Пора, однако, укладываться спать – уже далеко за полночь, ни огонька на деревне. Коля снова уснул, вольно разбросившись на коленях и животе Екатерины. Она, чтобы не потревожить его сон, вполдыха дышала.
Одоленная самогоном и усталью дня ушедшего, Любовь Фёдоровна по стеночке убрела к себе на постель за перегородку. Ей вставать уже через несколько часов, до зари, и в своих кирзачах, оставшихся ей в наследство от сожителя её, почившего конюха Овчинникова Ивана, шагать на колхозную ферму три километра на ежедневную утреннюю, а потом и вечернюю, дойку вместе с другими доярками и скотниками.
Екатерина в полусгибе на цыпочках полегонечку перенесла Колю в кроватку, сидела над ним, нанизывая бисеринки слов:
Её душа в эти минуты плакала горем утраты, но и радовалась ясному и захватывающему осознанию любви к этому маленькому, ещё несколько часов назад довольно далёкому для неё существу. Спать не хотелось совсем и в теле ничуть не скопилось утомления или усталости, хотя без секунды сна выдалась прошлая ночь с нравственно отягчёнными проводами Леонардо и в суматохе чувств и мыслей провихрил этот невозможный, несчастливый счастливый день.
Всматривалась в полумгле в личико Коли, перебирала, как чётки, его пальчики на руках и ногах. Дивилась, будто впервые видела маленького ребёнка: такое в нём всё махонькое, игрушечное, а ведь стать ему мужчиной, этаким большим, плечистым парнем, голосом забасить в своё время, бороду и усы, кто знает, отпустить, табак начать курить, что принято, к сожалению, у многих мужчин; школу закончит, в институте или техникуме профессию получит, в армии отслужит, женится – чего только не будет, годы тревог и смятений впереди! Понимала и тоже отчего-то дивилась: кажется, и вправду какая-то новая жизнь начинается. Нежданно-негаданно нагрянули из неведомо каких заулков судьбы эти стремительные перемены. И начинается новая жизнь одновременно горько и сладко, в скорбях и в радостях, в тревогах и в надеждах, в слезах и даже в песнях, – столько всего ветрами налетело и нещадно налегло разом, съединилось, казалось бы, несъединимое, срослось несрастаемое, что глаза, как не толкуй и не притворяйся перед людьми и собой, испугались всё же. А сердце, когда прочитала письмо от матери, по сю пору трепещет и стонет, однако рукам никак нельзя опускаться.
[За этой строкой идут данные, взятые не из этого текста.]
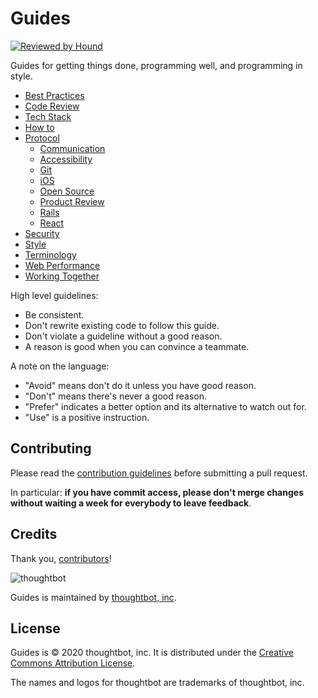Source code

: Guides
======

[![Reviewed by Hound](https://img.shields.io/badge/Reviewed_by-Hound-8E64B0.svg)](https://houndci.com)

Guides for getting things done, programming well, and programming in style.

* [Best Practices](./best-practices)
* [Code Review](./code-review)
* [Tech Stack](./stack)
* [How to](./how-to)
* [Protocol](./protocol)
  * [Communication](./protocol/communication)
  * [Accessibility](./protocol/accessibility)
  * [Git](./protocol/git)
  * [iOS](./protocol/ios)
  * [Open Source](./protocol/open-source)
  * [Product Review](./protocol/product-review)
  * [Rails](./protocol/rails)
  * [React](./protocol/react)
* [Security](./security)
* [Style](./style)
* [Terminology](./terminology)
* [Web Performance](./web-performance)
* [Working Together](./working-together)

High level guidelines:

* Be consistent.
* Don't rewrite existing code to follow this guide.
* Don't violate a guideline without a good reason.
* A reason is good when you can convince a teammate.

A note on the language:

* "Avoid" means don't do it unless you have good reason.
* "Don't" means there's never a good reason.
* "Prefer" indicates a better option and its alternative to watch out for.
* "Use" is a positive instruction.

Contributing
------------

Please read the [contribution guidelines] before submitting a pull request.

In particular: **if you have commit access, please don't merge changes without
waiting a week for everybody to leave feedback**.

[contribution guidelines]: /CONTRIBUTING.md

Credits
-------

Thank you, [contributors](https://github.com/thoughtbot/guides/graphs/contributors)!

![thoughtbot](http://presskit.thoughtbot.com/images/thoughtbot-logo-for-readmes.svg)

Guides is maintained by [thoughtbot, inc](https://thoughtbot.com).

License
-------

Guides is © 2020 thoughtbot, inc. It is distributed under the [Creative Commons
Attribution License](http://creativecommons.org/licenses/by/3.0/).

The names and logos for thoughtbot are trademarks of thoughtbot, inc.
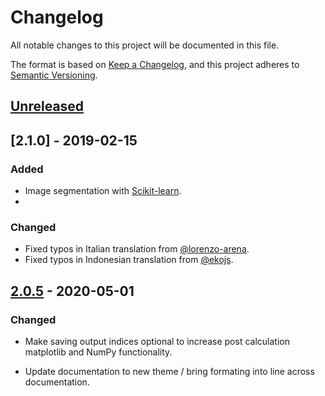 # Changelog

All notable changes to this project will be documented in this file.

The format is based on [Keep a Changelog](https://keepachangelog.com/en/1.0.0/),
and this project adheres to [Semantic Versioning](https://semver.org/spec/v2.0.0.html).

## [Unreleased]

## [2.1.0] - 2019-02-15

### Added

- Image segmentation with [Scikit-learn](https://scikit-image.org/).
- 

### Changed
- Fixed typos in Italian translation from [@lorenzo-arena](https://github.com/lorenzo-arena).
- Fixed typos in Indonesian translation from [@ekojs](https://github.com/ekojs).

## [2.0.5] - 2020-05-01

### Changed 

- Make saving output indices optional to increase post calculation matplotlib 
  and NumPy functionality.

- Update documentation to new theme / bring formating into line across documentation.

[Unreleased]: https://github.com/ocsmit/rindcalc/compare/2.0.5...master
[2.0.5]: https://github.com/ocsmit/rindcalc/compare/2.0.4...2.0.5
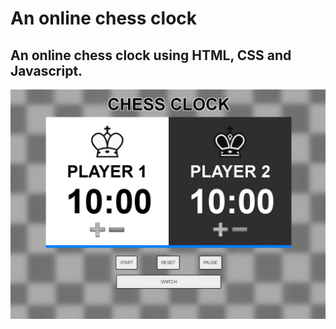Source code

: # An online chess clock

## An online chess clock using HTML, CSS and Javascript. ##


![chess clock screenshot](screenshot.jpg)
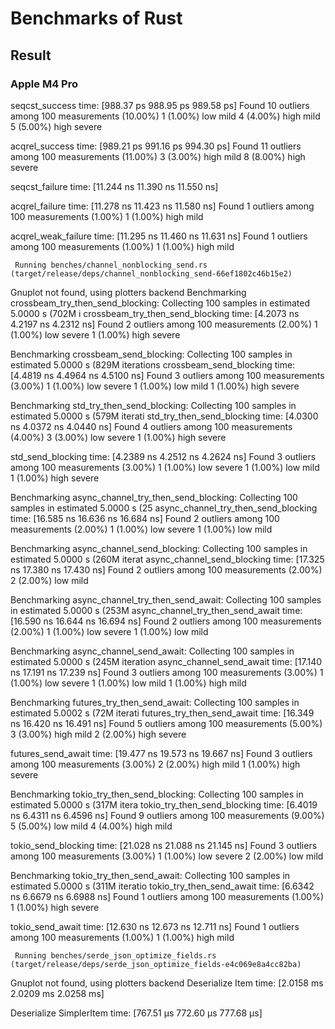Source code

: # Benchmarks of Rust

## Result

### Apple M4 Pro

seqcst_success time: [988.37 ps 988.95 ps 989.58 ps]
Found 10 outliers among 100 measurements (10.00%)
1 (1.00%) low mild
4 (4.00%) high mild
5 (5.00%) high severe

acqrel_success time: [989.21 ps 991.16 ps 994.30 ps]
Found 11 outliers among 100 measurements (11.00%)
3 (3.00%) high mild
8 (8.00%) high severe

seqcst_failure time: [11.244 ns 11.390 ns 11.550 ns]

acqrel_failure time: [11.278 ns 11.423 ns 11.580 ns]
Found 1 outliers among 100 measurements (1.00%)
1 (1.00%) high mild

acqrel_weak_failure time: [11.295 ns 11.460 ns 11.631 ns]
Found 1 outliers among 100 measurements (1.00%)
1 (1.00%) high mild

     Running benches/channel_nonblocking_send.rs (target/release/deps/channel_nonblocking_send-66ef1802c46b15e2)

Gnuplot not found, using plotters backend
Benchmarking crossbeam_try_then_send_blocking: Collecting 100 samples in estimated 5.0000 s (702M i
crossbeam_try_then_send_blocking
time: [4.2073 ns 4.2197 ns 4.2312 ns]
Found 2 outliers among 100 measurements (2.00%)
1 (1.00%) low severe
1 (1.00%) high severe

Benchmarking crossbeam_send_blocking: Collecting 100 samples in estimated 5.0000 s (829M iterations
crossbeam_send_blocking time: [4.4819 ns 4.4964 ns 4.5100 ns]
Found 3 outliers among 100 measurements (3.00%)
1 (1.00%) low severe
1 (1.00%) low mild
1 (1.00%) high severe

Benchmarking std_try_then_send_blocking: Collecting 100 samples in estimated 5.0000 s (579M iterati
std_try_then_send_blocking
time: [4.0300 ns 4.0372 ns 4.0440 ns]
Found 4 outliers among 100 measurements (4.00%)
3 (3.00%) low severe
1 (1.00%) high severe

std_send_blocking time: [4.2389 ns 4.2512 ns 4.2624 ns]
Found 3 outliers among 100 measurements (3.00%)
1 (1.00%) low severe
1 (1.00%) low mild
1 (1.00%) high severe

Benchmarking async_channel_try_then_send_blocking: Collecting 100 samples in estimated 5.0000 s (25
async_channel_try_then_send_blocking
time: [16.585 ns 16.636 ns 16.684 ns]
Found 2 outliers among 100 measurements (2.00%)
1 (1.00%) low severe
1 (1.00%) low mild

Benchmarking async_channel_send_blocking: Collecting 100 samples in estimated 5.0000 s (260M iterat
async_channel_send_blocking
time: [17.325 ns 17.380 ns 17.430 ns]
Found 2 outliers among 100 measurements (2.00%)
2 (2.00%) low mild

Benchmarking async_channel_try_then_send_await: Collecting 100 samples in estimated 5.0000 s (253M
async_channel_try_then_send_await
time: [16.590 ns 16.644 ns 16.694 ns]
Found 2 outliers among 100 measurements (2.00%)
1 (1.00%) low severe
1 (1.00%) low mild

Benchmarking async_channel_send_await: Collecting 100 samples in estimated 5.0000 s (245M iteration
async_channel_send_await
time: [17.140 ns 17.191 ns 17.239 ns]
Found 3 outliers among 100 measurements (3.00%)
1 (1.00%) low severe
1 (1.00%) low mild
1 (1.00%) high mild

Benchmarking futures_try_then_send_await: Collecting 100 samples in estimated 5.0002 s (72M iterati
futures_try_then_send_await
time: [16.349 ns 16.420 ns 16.491 ns]
Found 5 outliers among 100 measurements (5.00%)
3 (3.00%) high mild
2 (2.00%) high severe

futures_send_await time: [19.477 ns 19.573 ns 19.667 ns]
Found 3 outliers among 100 measurements (3.00%)
2 (2.00%) high mild
1 (1.00%) high severe

Benchmarking tokio_try_then_send_blocking: Collecting 100 samples in estimated 5.0000 s (317M itera
tokio_try_then_send_blocking
time: [6.4019 ns 6.4311 ns 6.4596 ns]
Found 9 outliers among 100 measurements (9.00%)
5 (5.00%) low mild
4 (4.00%) high mild

tokio_send_blocking time: [21.028 ns 21.088 ns 21.145 ns]
Found 3 outliers among 100 measurements (3.00%)
1 (1.00%) low severe
2 (2.00%) low mild

Benchmarking tokio_try_then_send_await: Collecting 100 samples in estimated 5.0000 s (311M iteratio
tokio_try_then_send_await
time: [6.6342 ns 6.6679 ns 6.6988 ns]
Found 1 outliers among 100 measurements (1.00%)
1 (1.00%) high severe

tokio_send_await time: [12.630 ns 12.673 ns 12.711 ns]
Found 1 outliers among 100 measurements (1.00%)
1 (1.00%) high mild

     Running benches/serde_json_optimize_fields.rs (target/release/deps/serde_json_optimize_fields-e4c069e8a4cc82ba)

Gnuplot not found, using plotters backend
Deserialize Item time: [2.0158 ms 2.0209 ms 2.0258 ms]

Deserialize SimplerItem time: [767.51 µs 772.60 µs 777.68 µs]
Шепоточком обратилась Екатерина в сторону востока, не имея возможности помолиться перед иконами, которых в доме осмотрительной матери никогда не бывало на виду:
– Понимаю, Господи, глаза боятся, как говорится, а руки делают. И впредь не опущу их, пока немочь или старость не поразят меня. Господи Иисусе Христе, умоляю, не оставь милостями Своими, ниспошли сил и терпения мне, грешной и шаткой. Даруй мальчику нашему Коле здоровья и благонравия. Маму мою пожалей, облегчи пути её. К душе сестры Марии будь снисходительным и милостивым.
Встряхнула головой, будто одумалась:
– Но что я, грешница неразумная, говорю такое, Господи? Тебе ли не знать душ человеческих, мыслей и помыслов наших!
По Ангаре басовитым властелином прогудел теплоход, потом – на отдалении; и ещё раз – совсем на краю света. Река-труженица приняла в себя тишину и покой и, наверное, уснула, чтобы набраться сил для нового дня.
Глава 60
И Екатерина после стольких переживаний и преодолённых расстояний, наконец, тоже уснула, но сидя над Колей и уткнувшись лбом в дужку кровати.
А когда очнулась – свет нового дня приглядчивым, ясноликим молодцем усмехался в её глаза. Прошлась по дому, привычно для себя прибираясь, постояла перед настенными фотопортретами под стеклом отца, Марии, других родственников. У сестры спросила:
– Маша, не обижаешься на меня?
Память явила картинки детства и юности. Вот за этим громоздким бабушкиным сундуком, стоя на коленках или сидя на лавочке, она и Мария готовили уроки; на этой мастеровито сколоченной отцом кровати спали вместе, барахтаясь, шаля перед сном; вот перед этим потускневшим, в тяжёлой раме зеркалом крутились, прихорашиваясь, порой поругиваясь за место или мамин гребень; а вон из-за занавески той закути притаившаяся Маша любила, бывало, выскочить в темноте с истошным ором:
– Отдай моё сердце!
И Екатерина неизменно вскрикивала:
– Мама!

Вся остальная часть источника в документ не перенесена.